When it comes to regulation of the OTT environment, cable companies, broadcasters and regulators are all focusing on different objectives, a panel of key regulatory players said at the Practising Law Institute during a webcast Thursday on Communications Law in the Digital Age.
“The TV industry is undergoing a distribution and content revolution,” said Kathleen A. Kirby, partner, Wiley Rein LLP, a frequent representative of radio and TV stations. “The future of TV will not be one thing or another, but some combination on online TV, linear television and streaming on a variety of increasingly smart consumer devices.”
A lot rides on what the definition of an MVPD will be as outlined by the FCC—and in turn, which companies will be classified as such, panelists agreed. The law is “very vague” about whether a company actually needs a physical facility, said counselor to FCC Chairman Wheeler Gigi Sohn. “You don’t need a physical pipe in order to be considered an MVPD.” But it’s still in process. She noted that within the ex partes recently filed, it’s apparent that small OTT providers welcome the opportunity to negotiate with broadcasters on retrans consent. However, broadcasters require that the other side of the table be an MVPD and so aren’t able to license them the rights to the programming, Sohn said.
Yet if OTT players want to be called MVPDs, then they should be regulated as such, argued Time Warner Cable regulatory affairs vp Cristina Chou Pauzé. The legal question is, “Do you really have what fits the definition?” From the perspective of a distributor, “if you’re an OTT player and defined as an MVPD, you should have all the obligations,” she said. “But I don’t know if they want to be saddled like that.” Importantly, if such OTT players are not subject to regulation then companies like Time Warner Cable should be free to create their own OTT service “and be treated the same way.”
From the broadcaster perspective, if OTT players want to use their content, they expect to be compensated. “To the extent that an OTT service is a true MVPD, we would want the right to bargain for that as we do with cable carriage,” said Rebecca Hanson, svp, strategy and policy at Sinclair Broadcast Group. “Also, we would want to make sure geo-fencing is a part of that.”
“If it looks like a duck, walks like a duck, then pay us,” said Sherrese M. Smith, Partner at Paul Hastings, LLP, referring to how her broadcaster clients view the issue. The idea is to make sure there aren’t online providers that are not paying retrans fees. That being said, the MVPD definition proposal currently calls for “multiple linear programming streams,” she said, so broadcasters would require that the providers have something like a channel.
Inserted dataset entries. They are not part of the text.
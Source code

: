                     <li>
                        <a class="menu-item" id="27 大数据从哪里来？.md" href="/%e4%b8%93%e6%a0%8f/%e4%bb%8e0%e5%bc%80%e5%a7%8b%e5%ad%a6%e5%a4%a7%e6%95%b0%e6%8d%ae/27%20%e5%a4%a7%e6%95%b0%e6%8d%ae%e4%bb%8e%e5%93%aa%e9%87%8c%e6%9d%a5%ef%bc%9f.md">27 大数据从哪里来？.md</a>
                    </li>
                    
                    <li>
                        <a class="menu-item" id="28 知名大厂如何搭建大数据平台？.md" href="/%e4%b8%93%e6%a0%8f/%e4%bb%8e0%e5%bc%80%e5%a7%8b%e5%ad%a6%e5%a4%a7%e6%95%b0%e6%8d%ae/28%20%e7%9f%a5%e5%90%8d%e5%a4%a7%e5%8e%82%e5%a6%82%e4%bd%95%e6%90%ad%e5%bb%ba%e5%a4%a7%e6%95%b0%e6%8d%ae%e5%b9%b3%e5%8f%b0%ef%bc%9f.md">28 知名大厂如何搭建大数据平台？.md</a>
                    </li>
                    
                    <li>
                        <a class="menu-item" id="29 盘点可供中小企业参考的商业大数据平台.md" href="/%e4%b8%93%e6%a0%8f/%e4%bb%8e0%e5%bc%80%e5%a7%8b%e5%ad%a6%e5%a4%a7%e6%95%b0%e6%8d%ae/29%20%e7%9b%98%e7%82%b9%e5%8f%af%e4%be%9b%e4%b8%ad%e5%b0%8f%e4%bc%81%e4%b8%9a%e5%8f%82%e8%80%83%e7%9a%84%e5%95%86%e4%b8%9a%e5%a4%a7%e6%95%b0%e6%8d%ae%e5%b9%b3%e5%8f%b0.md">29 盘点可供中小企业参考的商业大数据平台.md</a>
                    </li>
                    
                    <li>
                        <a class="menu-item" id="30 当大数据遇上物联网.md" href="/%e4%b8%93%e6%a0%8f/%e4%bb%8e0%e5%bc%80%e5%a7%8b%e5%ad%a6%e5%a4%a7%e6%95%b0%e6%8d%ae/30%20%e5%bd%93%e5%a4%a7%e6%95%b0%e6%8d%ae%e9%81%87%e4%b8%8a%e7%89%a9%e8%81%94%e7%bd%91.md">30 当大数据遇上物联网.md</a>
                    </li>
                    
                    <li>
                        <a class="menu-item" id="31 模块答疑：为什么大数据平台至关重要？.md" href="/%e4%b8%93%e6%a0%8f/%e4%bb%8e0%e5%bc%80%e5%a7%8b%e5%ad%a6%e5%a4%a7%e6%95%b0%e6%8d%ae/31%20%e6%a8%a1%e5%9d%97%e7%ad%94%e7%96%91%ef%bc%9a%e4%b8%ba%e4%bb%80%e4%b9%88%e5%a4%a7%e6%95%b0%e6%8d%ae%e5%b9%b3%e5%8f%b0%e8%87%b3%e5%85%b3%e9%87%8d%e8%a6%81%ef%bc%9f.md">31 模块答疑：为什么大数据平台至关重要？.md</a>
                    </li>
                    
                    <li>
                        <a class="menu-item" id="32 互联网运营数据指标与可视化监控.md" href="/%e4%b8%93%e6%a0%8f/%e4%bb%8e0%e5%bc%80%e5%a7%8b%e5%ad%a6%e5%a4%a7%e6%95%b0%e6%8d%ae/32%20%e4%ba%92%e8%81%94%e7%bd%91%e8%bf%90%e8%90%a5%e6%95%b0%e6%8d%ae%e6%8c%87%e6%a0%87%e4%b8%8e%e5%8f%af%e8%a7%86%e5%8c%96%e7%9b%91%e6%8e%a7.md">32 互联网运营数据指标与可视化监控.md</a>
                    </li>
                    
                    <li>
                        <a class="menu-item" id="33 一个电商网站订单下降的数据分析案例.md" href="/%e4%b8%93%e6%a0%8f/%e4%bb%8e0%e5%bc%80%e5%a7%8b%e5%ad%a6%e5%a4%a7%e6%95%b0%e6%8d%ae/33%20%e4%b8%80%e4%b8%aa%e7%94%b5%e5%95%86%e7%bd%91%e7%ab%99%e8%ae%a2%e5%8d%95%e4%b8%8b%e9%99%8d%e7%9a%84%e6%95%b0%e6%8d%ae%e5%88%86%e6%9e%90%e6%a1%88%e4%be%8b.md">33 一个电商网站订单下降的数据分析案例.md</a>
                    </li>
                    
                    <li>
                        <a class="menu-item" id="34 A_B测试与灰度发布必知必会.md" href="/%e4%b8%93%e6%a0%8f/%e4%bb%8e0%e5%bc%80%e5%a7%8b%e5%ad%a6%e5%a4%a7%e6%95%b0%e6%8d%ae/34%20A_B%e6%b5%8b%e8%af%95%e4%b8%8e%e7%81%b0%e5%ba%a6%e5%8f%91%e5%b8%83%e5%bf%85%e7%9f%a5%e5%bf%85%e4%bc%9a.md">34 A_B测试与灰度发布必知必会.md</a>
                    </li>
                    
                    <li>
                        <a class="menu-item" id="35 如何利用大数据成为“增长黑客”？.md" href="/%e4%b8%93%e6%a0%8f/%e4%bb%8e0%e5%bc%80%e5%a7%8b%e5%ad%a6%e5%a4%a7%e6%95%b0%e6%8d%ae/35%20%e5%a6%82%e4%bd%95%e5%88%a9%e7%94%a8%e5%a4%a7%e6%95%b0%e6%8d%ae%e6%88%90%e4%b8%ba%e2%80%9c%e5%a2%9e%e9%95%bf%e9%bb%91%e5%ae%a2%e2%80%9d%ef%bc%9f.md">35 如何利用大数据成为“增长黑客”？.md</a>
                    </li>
Still, that’s to say nothing of broadcast networks, Kirby pointed out. While affiliates want negotiations with OTT players, not every broadcaster feels the same. “We’ve been referring to broadcast networks writ large, but the networks, for example, have come out and said, ‘Don’t mess with the system. There’s no market failure that deserves it,’” she said. “It’s an incredibly tangled web, and if you take a step back and try to wrap your head around where content distribution is going… I think it’s very difficult to do.”